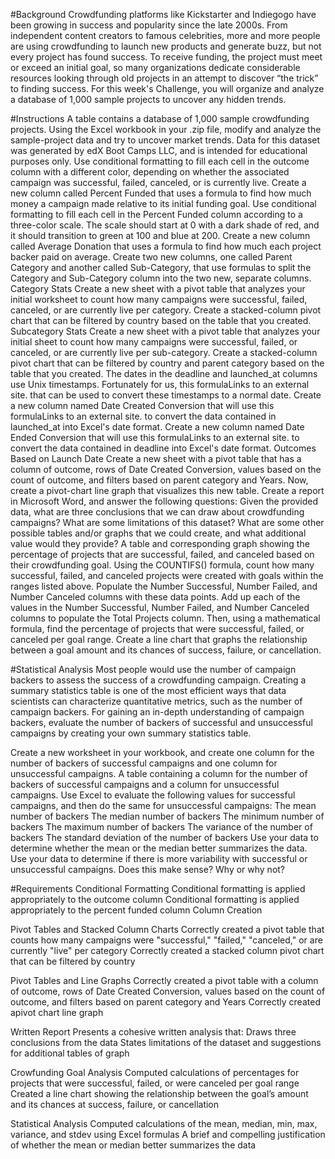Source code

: #Background
Crowdfunding platforms like Kickstarter and Indiegogo have been growing in success and popularity since the late 2000s. From independent content creators to famous celebrities, more and more people are using crowdfunding to launch new products and generate buzz, but not every project has found success.
To receive funding, the project must meet or exceed an initial goal, so many organizations dedicate considerable resources looking through old projects in an attempt to discover “the trick” to finding success. For this week's Challenge, you will organize and analyze a database of 1,000 sample projects to uncover any hidden trends.

#Instructions
A table contains a database of 1,000 sample crowdfunding projects. Using the Excel workbook in your .zip file, modify and analyze the sample-project data and try to uncover market trends. Data for this dataset was generated by edX Boot Camps LLC, and is intended for educational purposes only.
Use conditional formatting to fill each cell in the outcome column with a different color, depending on whether the associated campaign was successful, failed, canceled, or is currently live.
Create a new column called Percent Funded that uses a formula to find how much money a campaign made relative to its initial funding goal.
Use conditional formatting to fill each cell in the Percent Funded column according to a three-color scale. The scale should start at 0 with a dark shade of red, and it should transition to green at 100 and blue at 200.
Create a new column called Average Donation that uses a formula to find how much each project backer paid on average.
Create two new columns, one called Parent Category and another called Sub-Category, that use formulas to split the Category and Sub-Category column into the two new, separate columns.
Category Stats
Create a new sheet with a pivot table that analyzes your initial worksheet to count how many campaigns were successful, failed, canceled, or are currently live per category.
Create a stacked-column pivot chart that can be filtered by country based on the table that you created.
Subcategory Stats
Create a new sheet with a pivot table that analyzes your initial sheet to count how many campaigns were successful, failed, or canceled, or are currently live per sub-category.
Create a stacked-column pivot chart that can be filtered by country and parent category based on the table that you created.
The dates in the deadline and launched_at columns use Unix timestamps. Fortunately for us, this formulaLinks to an external site. that can be used to convert these timestamps to a normal date.
Create a new column named Date Created Conversion that will use this formulaLinks to an external site. to convert the data contained in launched_at into Excel's date format.
Create a new column named Date Ended Conversion that will use this formulaLinks to an external site. to convert the data contained in deadline into Excel's date format.
Outcomes Based on Launch Date
Create a new sheet with a pivot table that has a column of outcome, rows of Date Created Conversion, values based on the count of outcome, and filters based on parent category and Years.
Now, create a pivot-chart line graph that visualizes this new table.
Create a report in Microsoft Word, and answer the following questions:
Given the provided data, what are three conclusions that we can draw about crowdfunding campaigns?
What are some limitations of this dataset?
What are some other possible tables and/or graphs that we could create, and what additional value would they provide?
A table and corresponding graph showing the percentage of projects that are successful, failed, and canceled based on their crowdfunding goal.
Using the COUNTIFS() formula, count how many successful, failed, and canceled projects were created with goals within the ranges listed above. Populate the Number Successful, Number Failed, and Number Canceled columns with these data points.
Add up each of the values in the Number Successful, Number Failed, and Number Canceled columns to populate the Total Projects column. Then, using a mathematical formula, find the percentage of projects that were successful, failed, or canceled per goal range.
Create a line chart that graphs the relationship between a goal amount and its chances of success, failure, or cancellation.

#Statistical Analysis
Most people would use the number of campaign backers to assess the success of a crowdfunding campaign. Creating a summary statistics table is one of the most efficient ways that data scientists can characterize quantitative metrics, such as the number of campaign backers.
For gaining an in-depth understanding of campaign backers, evaluate the number of backers of successful and unsuccessful campaigns by creating your own summary statistics table.

Create a new worksheet in your workbook, and create one column for the number of backers of successful campaigns and one column for unsuccessful campaigns.
A table containing a column for the number of backers of successful campaigns and a column for unsuccessful campaigns.
Use Excel to evaluate the following values for successful campaigns, and then do the same for unsuccessful campaigns:
The mean number of backers
The median number of backers
The minimum number of backers
The maximum number of backers
The variance of the number of backers
The standard deviation of the number of backers
Use your data to determine whether the mean or the median better summarizes the data.
Use your data to determine if there is more variability with successful or unsuccessful campaigns. Does this make sense? Why or why not?

#Requirements
Conditional Formatting
Conditional formatting is applied appropriately to the outcome column 
Conditional formatting is applied appropriately to the percent funded column 
Column Creation 

Pivot Tables and Stacked Column Charts
Correctly created a pivot table that counts how many campaigns were "successful," "failed," "canceled," or are currently "live" per category
Correctly created a stacked column pivot chart that can be filtered by country

Pivot Tables and Line Graphs 
Correctly created a pivot table with a column of outcome, rows of Date Created Conversion, values based on the count of outcome, and filters based on parent category and Years 
Correctly created apivot chart line graph

Written Report
Presents a cohesive written analysis that:
Draws three conclusions from the data 
States limitations of the dataset and suggestions for additional tables of graph

Crowfunding Goal Analysis
Computed calculations of percentages for projects that were successful, failed, or were canceled per goal range
Created a line chart showing the relationship between the goal’s amount and its chances at success, failure, or cancellation 

Statistical Analysis 
Computed calculations of the mean, median, min, max, variance, and stdev using Excel formulas 
A brief and compelling justification of whether the mean or median better summarizes the data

- **DESCRIPTION OF THE TASK**:
If a record contains a picture, leave the picture out and retype everything else exactly.

- **TASK RESULT**:
Source code

: #Background
Crowdfunding platforms like Kickstarter and Indiegogo have been growing in success and popularity since the late 2000s. From independent content creators to famous celebrities, more and more people are using crowdfunding to launch new products and generate buzz, but not every project has found success.
To receive funding, the project must meet or exceed an initial goal, so many organizations dedicate considerable resources looking through old projects in an attempt to discover “the trick” to finding success. For this week's Challenge, you will organize and analyze a database of 1,000 sample projects to uncover any hidden trends.

#Instructions
A table contains a database of 1,000 sample crowdfunding projects. Using the Excel workbook in your .zip file, modify and analyze the sample-project data and try to uncover market trends. Data for this dataset was generated by edX Boot Camps LLC, and is intended for educational purposes only.
Use conditional formatting to fill each cell in the outcome column with a different color, depending on whether the associated campaign was successful, failed, canceled, or is currently live.
Create a new column called Percent Funded that uses a formula to find how much money a campaign made relative to its initial funding goal.
Use conditional formatting to fill each cell in the Percent Funded column according to a three-color scale. The scale should start at 0 with a dark shade of red, and it should transition to green at 100 and blue at 200.
Create a new column called Average Donation that uses a formula to find how much each project backer paid on average.
Create two new columns, one called Parent Category and another called Sub-Category, that use formulas to split the Category and Sub-Category column into the two new, separate columns.
Category Stats
Create a new sheet with a pivot table that analyzes your initial worksheet to count how many campaigns were successful, failed, canceled, or are currently live per category.
Create a stacked-column pivot chart that can be filtered by country based on the table that you created.
Subcategory Stats
Create a new sheet with a pivot table that analyzes your initial sheet to count how many campaigns were successful, failed, or canceled, or are currently live per sub-category.
Create a stacked-column pivot chart that can be filtered by country and parent category based on the table that you created.
The dates in the deadline and launched_at columns use Unix timestamps. Fortunately for us, this formulaLinks to an external site. that can be used to convert these timestamps to a normal date.
Create a new column named Date Created Conversion that will use this formulaLinks to an external site. to convert the data contained in launched_at into Excel's date format.
Create a new column named Date Ended Conversion that will use this formulaLinks to an external site. to convert the data contained in deadline into Excel's date format.
Outcomes Based on Launch Date
Create a new sheet with a pivot table that has a column of outcome, rows of Date Created Conversion, values based on the count of outcome, and filters based on parent category and Years.
Now, create a pivot-chart line graph that visualizes this new table.
Create a report in Microsoft Word, and answer the following questions:
Given the provided data, what are three conclusions that we can draw about crowdfunding campaigns?
What are some limitations of this dataset?
What are some other possible tables and/or graphs that we could create, and what additional value would they provide?
A table and corresponding graph showing the percentage of projects that are successful, failed, and canceled based on their crowdfunding goal.
Using the COUNTIFS() formula, count how many successful, failed, and canceled projects were created with goals within the ranges listed above. Populate the Number Successful, Number Failed, and Number Canceled columns with these data points.
Add up each of the values in the Number Successful, Number Failed, and Number Canceled columns to populate the Total Projects column. Then, using a mathematical formula, find the percentage of projects that were successful, failed, or canceled per goal range.
Create a line chart that graphs the relationship between a goal amount and its chances of success, failure, or cancellation.

#Statistical Analysis
Most people would use the number of campaign backers to assess the success of a crowdfunding campaign. Creating a summary statistics table is one of the most efficient ways that data scientists can characterize quantitative metrics, such as the number of campaign backers.
For gaining an in-depth understanding of campaign backers, evaluate the number of backers of successful and unsuccessful campaigns by creating your own summary statistics table.

Create a new worksheet in your workbook, and create one column for the number of backers of successful campaigns and one column for unsuccessful campaigns.
A table containing a column for the number of backers of successful campaigns and a column for unsuccessful campaigns.
Use Excel to evaluate the following values for successful campaigns, and then do the same for unsuccessful campaigns:
The mean number of backers
The median number of backers
The minimum number of backers
The maximum number of backers
The variance of the number of backers
The standard deviation of the number of backers
Use your data to determine whether the mean or the median better summarizes the data.
Use your data to determine if there is more variability with successful or unsuccessful campaigns. Does this make sense? Why or why not?

#Requirements
Conditional Formatting
Conditional formatting is applied appropriately to the outcome column 
Conditional formatting is applied appropriately to the percent funded column 
Column Creation 

Pivot Tables and Stacked Column Charts
Correctly created a pivot table that counts how many campaigns were "successful," "failed," "canceled," or are currently "live" per category
Correctly created a stacked column pivot chart that can be filtered by country

Pivot Tables and Line Graphs 
Correctly created a pivot table with a column of outcome, rows of Date Created Conversion, values based on the count of outcome, and filters based on parent category and Years 
Correctly created apivot chart line graph

Written Report
Presents a cohesive written analysis that:
Draws three conclusions from the data 
States limitations of the dataset and suggestions for additional tables of graph

Crowfunding Goal Analysis
Computed calculations of percentages for projects that were successful, failed, or were canceled per goal range
Created a line chart showing the relationship between the goal’s amount and its chances at success, failure, or cancellation 

Statistical Analysis 
Computed calculations of the mean, median, min, max, variance, and stdev using Excel formulas 
A brief and compelling justification of whether the mean or median better summarizes the data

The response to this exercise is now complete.